__Given information__:
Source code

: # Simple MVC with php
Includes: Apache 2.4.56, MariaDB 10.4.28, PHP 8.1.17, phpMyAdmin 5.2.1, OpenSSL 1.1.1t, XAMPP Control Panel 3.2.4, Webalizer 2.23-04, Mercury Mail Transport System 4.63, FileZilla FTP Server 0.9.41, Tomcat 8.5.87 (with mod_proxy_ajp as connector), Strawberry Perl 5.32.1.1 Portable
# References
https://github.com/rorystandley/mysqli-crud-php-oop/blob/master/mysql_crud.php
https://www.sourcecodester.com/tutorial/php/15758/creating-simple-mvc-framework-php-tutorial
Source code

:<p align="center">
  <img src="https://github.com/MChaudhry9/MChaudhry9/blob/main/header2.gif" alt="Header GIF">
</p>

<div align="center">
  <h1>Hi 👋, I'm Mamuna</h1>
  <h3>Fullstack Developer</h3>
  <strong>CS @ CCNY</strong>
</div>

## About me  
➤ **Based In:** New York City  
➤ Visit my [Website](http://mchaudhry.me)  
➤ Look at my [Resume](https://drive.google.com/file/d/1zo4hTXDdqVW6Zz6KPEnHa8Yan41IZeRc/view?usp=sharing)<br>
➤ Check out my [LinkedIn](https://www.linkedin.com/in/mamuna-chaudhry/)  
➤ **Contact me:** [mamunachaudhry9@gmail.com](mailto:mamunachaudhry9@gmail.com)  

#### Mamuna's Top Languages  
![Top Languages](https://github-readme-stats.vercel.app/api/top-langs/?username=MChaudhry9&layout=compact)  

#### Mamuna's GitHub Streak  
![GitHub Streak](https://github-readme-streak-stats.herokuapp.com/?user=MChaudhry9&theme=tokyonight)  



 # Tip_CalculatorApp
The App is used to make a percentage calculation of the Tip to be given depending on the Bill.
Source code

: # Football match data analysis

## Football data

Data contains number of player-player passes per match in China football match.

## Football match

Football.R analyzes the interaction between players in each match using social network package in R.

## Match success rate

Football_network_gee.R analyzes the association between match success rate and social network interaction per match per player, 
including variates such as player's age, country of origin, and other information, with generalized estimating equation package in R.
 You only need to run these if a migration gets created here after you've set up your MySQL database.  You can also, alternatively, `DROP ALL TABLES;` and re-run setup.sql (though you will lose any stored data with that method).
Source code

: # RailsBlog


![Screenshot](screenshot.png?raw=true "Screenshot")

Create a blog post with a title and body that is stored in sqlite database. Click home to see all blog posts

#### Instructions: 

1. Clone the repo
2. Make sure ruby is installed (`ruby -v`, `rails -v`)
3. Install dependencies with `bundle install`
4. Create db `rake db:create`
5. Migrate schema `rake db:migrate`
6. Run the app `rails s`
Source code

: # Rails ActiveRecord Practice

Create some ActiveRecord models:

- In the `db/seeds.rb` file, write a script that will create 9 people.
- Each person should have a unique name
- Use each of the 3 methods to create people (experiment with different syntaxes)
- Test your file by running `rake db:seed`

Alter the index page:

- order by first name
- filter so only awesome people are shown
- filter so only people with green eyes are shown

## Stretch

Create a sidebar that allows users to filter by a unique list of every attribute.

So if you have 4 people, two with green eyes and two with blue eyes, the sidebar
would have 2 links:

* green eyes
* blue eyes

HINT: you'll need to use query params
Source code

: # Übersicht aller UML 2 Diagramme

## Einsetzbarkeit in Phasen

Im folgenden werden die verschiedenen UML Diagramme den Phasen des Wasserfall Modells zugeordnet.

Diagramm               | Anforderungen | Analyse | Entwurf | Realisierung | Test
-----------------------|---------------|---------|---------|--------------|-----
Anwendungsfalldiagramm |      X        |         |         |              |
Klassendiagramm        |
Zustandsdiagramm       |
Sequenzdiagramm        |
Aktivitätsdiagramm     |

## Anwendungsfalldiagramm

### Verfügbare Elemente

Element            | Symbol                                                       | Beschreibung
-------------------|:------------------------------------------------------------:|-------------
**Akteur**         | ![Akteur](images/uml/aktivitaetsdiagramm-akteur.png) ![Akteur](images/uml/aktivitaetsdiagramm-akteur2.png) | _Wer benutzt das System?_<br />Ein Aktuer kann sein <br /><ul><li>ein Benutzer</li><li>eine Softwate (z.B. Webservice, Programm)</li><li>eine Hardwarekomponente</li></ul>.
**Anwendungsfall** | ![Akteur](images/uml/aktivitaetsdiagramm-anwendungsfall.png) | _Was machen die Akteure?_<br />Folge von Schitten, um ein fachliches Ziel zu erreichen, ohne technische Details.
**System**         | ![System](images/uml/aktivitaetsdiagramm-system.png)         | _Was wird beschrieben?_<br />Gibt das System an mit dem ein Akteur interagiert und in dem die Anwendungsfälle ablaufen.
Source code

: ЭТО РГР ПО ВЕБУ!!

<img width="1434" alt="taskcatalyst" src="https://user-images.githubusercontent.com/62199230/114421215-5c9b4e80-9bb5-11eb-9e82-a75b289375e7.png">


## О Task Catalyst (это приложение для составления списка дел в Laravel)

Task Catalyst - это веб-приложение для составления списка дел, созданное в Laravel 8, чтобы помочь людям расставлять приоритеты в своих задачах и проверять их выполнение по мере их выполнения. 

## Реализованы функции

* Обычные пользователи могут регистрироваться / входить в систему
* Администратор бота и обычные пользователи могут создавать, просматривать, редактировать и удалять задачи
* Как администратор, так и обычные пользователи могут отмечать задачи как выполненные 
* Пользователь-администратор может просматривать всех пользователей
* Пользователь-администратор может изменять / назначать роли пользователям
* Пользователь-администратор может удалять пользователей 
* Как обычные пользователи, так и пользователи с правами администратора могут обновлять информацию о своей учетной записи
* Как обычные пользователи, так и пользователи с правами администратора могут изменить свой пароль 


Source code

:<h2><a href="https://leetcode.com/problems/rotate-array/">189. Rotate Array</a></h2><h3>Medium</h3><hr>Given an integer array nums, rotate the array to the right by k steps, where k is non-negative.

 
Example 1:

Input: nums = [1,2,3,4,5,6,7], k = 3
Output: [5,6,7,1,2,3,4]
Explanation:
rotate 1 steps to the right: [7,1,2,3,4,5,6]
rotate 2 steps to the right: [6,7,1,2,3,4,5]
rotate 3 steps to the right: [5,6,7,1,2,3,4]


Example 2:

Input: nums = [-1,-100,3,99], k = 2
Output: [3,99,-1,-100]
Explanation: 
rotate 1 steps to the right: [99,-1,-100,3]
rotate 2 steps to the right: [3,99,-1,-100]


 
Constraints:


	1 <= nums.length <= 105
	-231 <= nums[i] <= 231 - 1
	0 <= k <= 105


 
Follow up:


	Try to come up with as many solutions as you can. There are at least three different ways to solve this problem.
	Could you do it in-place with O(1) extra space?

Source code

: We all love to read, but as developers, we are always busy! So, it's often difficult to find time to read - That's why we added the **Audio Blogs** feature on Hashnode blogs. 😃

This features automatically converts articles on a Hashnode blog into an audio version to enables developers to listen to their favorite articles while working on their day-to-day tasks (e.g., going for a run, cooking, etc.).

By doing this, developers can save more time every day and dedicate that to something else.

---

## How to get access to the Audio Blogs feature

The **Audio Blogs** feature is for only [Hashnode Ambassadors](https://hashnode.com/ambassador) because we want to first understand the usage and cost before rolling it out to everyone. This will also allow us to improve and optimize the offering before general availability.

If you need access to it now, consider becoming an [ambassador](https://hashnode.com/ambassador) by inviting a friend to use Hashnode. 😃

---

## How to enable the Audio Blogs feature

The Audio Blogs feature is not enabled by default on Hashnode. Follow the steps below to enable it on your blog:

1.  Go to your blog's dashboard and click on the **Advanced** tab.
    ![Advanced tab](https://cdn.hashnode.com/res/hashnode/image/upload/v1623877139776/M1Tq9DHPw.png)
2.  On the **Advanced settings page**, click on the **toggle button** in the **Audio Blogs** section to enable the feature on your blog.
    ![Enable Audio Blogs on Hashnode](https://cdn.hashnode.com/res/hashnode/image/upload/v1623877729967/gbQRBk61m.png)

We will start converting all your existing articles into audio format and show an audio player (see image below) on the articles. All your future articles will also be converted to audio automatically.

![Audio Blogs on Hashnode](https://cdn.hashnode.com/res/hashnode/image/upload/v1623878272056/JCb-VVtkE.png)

__What is being asked__: Once you have gone through the listing, state the number of lines holding the word "ambassador" and nothing else.

__Response to the task__: 2